→ EXERCISE REQUIREMENTS
Find the line with "Portfolio Diversification: How" in the entries below, then output every line from it down to the line with "Система сборки ClickHouse", exactly and with no pictures.

---+---

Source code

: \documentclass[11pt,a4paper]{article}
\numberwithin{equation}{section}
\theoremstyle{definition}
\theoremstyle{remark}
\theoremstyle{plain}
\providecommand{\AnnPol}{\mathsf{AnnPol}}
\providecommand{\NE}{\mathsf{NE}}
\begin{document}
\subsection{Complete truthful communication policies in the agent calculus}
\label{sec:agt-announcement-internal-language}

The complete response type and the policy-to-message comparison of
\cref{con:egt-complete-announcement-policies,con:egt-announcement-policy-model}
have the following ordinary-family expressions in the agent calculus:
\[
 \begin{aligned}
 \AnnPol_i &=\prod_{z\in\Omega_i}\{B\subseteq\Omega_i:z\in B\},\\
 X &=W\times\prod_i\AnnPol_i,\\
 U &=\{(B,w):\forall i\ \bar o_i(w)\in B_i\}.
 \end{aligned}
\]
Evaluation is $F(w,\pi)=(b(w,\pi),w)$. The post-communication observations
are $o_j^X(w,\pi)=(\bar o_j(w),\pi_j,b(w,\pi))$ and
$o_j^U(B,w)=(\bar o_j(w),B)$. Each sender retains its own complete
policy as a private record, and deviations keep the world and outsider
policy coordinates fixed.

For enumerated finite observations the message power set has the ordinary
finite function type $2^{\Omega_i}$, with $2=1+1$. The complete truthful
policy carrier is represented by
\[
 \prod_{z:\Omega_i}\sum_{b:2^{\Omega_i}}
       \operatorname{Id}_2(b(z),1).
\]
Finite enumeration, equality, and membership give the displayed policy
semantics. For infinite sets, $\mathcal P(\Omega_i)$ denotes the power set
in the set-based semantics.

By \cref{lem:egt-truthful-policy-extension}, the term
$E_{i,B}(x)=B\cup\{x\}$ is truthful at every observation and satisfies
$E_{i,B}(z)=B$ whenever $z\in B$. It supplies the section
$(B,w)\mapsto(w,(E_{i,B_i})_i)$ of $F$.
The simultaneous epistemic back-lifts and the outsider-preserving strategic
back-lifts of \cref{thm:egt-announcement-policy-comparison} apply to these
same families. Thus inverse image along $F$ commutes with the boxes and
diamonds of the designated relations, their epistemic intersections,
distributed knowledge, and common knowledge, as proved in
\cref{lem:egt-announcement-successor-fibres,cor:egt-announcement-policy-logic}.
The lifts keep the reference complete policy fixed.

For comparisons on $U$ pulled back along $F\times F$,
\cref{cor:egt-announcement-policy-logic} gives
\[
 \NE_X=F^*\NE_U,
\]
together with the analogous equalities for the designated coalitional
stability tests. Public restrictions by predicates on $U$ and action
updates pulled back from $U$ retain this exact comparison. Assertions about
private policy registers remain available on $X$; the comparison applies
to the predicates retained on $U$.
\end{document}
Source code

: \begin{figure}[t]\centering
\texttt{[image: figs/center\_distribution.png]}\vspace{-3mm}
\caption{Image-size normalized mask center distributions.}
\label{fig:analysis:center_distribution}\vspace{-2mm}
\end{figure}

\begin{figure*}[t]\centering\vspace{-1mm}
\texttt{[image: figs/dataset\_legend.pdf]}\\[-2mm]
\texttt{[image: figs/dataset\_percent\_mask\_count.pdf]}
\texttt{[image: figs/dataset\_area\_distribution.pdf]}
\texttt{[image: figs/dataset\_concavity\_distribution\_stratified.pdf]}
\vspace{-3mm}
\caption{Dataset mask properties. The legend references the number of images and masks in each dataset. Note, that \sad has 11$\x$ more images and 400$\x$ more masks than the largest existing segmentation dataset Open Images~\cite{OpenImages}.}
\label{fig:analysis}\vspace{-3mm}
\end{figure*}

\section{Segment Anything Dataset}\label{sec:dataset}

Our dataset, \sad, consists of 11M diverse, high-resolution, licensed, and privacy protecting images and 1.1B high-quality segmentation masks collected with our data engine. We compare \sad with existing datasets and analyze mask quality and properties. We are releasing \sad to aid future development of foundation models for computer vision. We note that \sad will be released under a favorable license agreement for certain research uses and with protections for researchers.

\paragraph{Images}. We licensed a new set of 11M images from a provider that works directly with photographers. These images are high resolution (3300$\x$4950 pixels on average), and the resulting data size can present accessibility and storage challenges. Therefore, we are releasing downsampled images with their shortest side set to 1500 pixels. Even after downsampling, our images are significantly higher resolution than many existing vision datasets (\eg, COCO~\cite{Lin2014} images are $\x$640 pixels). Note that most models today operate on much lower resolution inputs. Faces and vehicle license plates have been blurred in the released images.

---+---

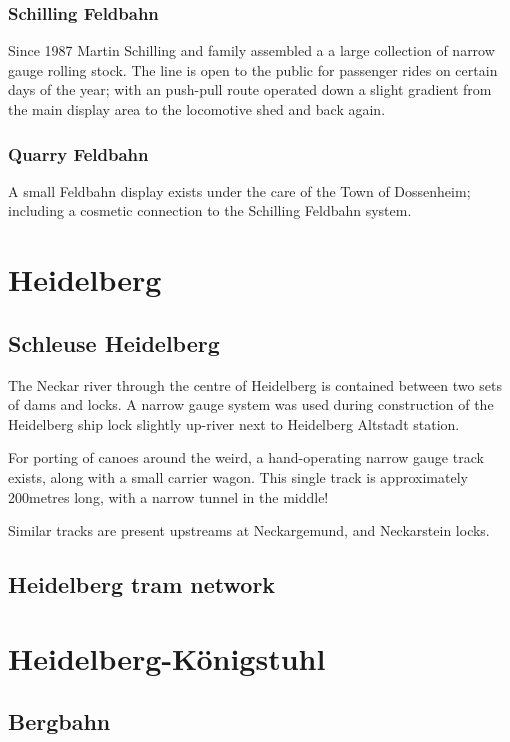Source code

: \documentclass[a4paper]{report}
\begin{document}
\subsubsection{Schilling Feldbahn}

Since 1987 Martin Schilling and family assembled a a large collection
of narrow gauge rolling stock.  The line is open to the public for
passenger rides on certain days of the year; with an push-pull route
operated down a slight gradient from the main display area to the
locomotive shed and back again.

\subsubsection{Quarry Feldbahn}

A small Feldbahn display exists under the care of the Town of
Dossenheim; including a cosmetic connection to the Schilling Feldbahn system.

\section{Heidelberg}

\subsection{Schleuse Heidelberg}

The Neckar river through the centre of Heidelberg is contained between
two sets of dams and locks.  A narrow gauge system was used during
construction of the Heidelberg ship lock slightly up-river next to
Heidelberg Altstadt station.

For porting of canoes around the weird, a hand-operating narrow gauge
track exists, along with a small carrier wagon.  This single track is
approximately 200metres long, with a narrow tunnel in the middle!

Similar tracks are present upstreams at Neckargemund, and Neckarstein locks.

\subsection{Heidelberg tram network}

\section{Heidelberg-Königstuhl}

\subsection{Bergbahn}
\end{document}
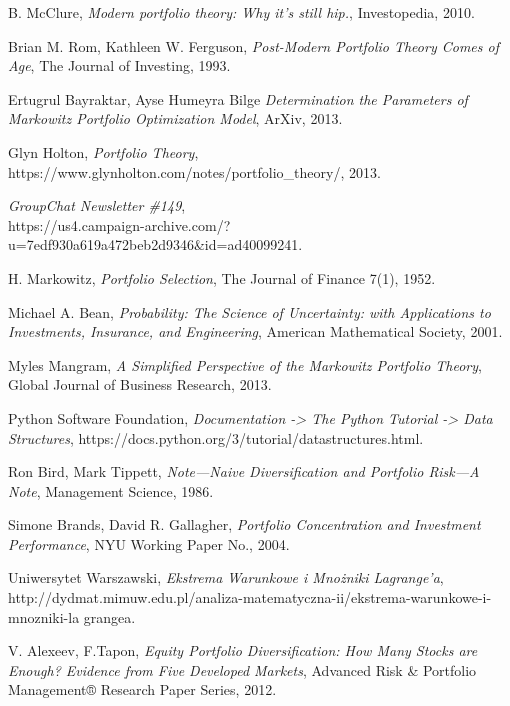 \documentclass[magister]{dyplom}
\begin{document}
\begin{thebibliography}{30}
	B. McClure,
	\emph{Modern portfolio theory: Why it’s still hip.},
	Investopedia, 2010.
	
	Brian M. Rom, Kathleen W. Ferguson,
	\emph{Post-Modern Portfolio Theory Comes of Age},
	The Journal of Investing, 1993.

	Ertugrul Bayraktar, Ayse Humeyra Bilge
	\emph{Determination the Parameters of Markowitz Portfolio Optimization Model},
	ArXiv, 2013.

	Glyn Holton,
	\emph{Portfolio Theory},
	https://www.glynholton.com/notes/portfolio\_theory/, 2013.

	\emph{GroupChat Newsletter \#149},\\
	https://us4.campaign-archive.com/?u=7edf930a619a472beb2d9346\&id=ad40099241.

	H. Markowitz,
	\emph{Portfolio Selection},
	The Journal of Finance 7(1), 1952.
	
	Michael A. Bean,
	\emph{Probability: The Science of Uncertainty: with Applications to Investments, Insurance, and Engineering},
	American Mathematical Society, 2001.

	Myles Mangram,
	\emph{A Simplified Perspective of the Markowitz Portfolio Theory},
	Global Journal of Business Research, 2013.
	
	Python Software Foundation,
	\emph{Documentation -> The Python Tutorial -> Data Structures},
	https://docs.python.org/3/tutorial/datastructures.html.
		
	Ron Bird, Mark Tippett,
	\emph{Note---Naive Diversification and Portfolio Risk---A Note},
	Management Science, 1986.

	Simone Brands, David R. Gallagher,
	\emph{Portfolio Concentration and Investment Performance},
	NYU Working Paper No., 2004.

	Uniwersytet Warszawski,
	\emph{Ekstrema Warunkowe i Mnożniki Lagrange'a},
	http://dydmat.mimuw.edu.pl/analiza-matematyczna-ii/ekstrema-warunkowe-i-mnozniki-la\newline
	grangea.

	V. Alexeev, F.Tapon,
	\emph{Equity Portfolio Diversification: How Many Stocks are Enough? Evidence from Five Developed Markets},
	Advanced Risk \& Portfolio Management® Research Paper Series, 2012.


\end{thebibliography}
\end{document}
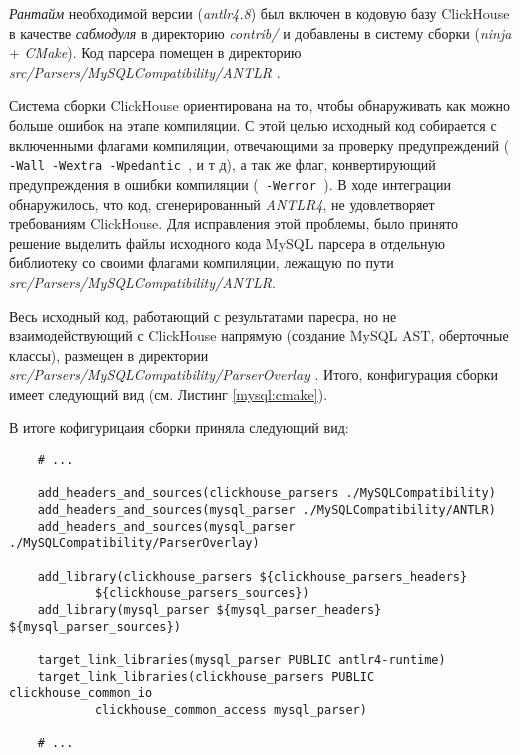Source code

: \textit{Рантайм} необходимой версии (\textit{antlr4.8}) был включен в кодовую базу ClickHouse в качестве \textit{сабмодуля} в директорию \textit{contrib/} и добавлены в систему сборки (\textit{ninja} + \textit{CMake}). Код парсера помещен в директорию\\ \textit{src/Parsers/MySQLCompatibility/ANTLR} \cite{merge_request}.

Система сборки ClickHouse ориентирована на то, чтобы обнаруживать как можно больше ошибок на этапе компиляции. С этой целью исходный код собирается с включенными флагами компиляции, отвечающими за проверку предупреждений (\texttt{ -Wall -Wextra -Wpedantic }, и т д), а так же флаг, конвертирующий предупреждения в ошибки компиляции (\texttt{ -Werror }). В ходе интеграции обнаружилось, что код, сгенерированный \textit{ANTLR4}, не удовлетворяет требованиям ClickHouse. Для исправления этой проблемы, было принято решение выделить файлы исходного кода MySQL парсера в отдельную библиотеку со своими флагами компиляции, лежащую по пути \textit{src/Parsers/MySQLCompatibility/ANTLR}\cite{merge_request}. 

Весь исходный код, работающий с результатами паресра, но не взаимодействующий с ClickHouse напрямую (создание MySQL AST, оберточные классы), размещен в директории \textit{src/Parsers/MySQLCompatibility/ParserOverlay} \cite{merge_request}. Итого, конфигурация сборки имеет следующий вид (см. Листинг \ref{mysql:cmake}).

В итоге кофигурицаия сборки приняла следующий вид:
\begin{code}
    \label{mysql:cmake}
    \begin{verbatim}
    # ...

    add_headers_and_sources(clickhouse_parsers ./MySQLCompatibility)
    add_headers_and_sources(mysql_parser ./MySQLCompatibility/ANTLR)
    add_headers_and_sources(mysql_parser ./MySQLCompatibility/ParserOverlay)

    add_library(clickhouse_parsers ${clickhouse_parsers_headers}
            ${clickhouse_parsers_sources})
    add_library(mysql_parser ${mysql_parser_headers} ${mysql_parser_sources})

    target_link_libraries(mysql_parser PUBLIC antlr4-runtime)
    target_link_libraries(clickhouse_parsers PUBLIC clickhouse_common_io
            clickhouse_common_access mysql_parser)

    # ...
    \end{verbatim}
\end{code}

---+---

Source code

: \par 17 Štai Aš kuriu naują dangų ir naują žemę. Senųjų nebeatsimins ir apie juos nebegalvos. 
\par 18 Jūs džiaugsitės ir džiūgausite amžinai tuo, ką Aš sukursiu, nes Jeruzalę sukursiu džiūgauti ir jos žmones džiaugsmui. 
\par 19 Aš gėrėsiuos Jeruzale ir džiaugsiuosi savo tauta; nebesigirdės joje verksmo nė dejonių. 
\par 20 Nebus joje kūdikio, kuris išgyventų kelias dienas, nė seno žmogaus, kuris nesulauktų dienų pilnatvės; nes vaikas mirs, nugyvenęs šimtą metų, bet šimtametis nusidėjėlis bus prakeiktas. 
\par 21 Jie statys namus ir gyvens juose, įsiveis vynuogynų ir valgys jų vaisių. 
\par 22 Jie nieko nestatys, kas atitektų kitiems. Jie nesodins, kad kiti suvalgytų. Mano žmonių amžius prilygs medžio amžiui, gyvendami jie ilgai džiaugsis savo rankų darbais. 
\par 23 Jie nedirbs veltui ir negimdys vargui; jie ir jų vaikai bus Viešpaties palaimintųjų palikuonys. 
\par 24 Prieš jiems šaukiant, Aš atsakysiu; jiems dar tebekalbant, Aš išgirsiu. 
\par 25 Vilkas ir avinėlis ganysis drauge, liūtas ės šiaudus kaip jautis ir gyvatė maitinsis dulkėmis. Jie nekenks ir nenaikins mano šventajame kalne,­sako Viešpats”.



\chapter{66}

---+---

→ EXERCISE SOLUTION
	\emph{Equity Portfolio Diversification: How Many Stocks are Enough? Evidence from Five Developed Markets},
	Advanced Risk \& Portfolio Management® Research Paper Series, 2012.


\end{thebibliography}
\end{document}
Source code

: \textit{Рантайм} необходимой версии (\textit{antlr4.8}) был включен в кодовую базу ClickHouse в качестве \textit{сабмодуля} в директорию \textit{contrib/} и добавлены в систему сборки (\textit{ninja} + \textit{CMake}). Код парсера помещен в директорию\\ \textit{src/Parsers/MySQLCompatibility/ANTLR} \cite{merge_request}.

Система сборки ClickHouse ориентирована на то, чтобы обнаруживать как можно больше ошибок на этапе компиляции. С этой целью исходный код собирается с включенными флагами компиляции, отвечающими за проверку предупреждений (\texttt{ -Wall -Wextra -Wpedantic }, и т д), а так же флаг, конвертирующий предупреждения в ошибки компиляции (\texttt{ -Werror }). В ходе интеграции обнаружилось, что код, сгенерированный \textit{ANTLR4}, не удовлетворяет требованиям ClickHouse. Для исправления этой проблемы, было принято решение выделить файлы исходного кода MySQL парсера в отдельную библиотеку со своими флагами компиляции, лежащую по пути \textit{src/Parsers/MySQLCompatibility/ANTLR}\cite{merge_request}. 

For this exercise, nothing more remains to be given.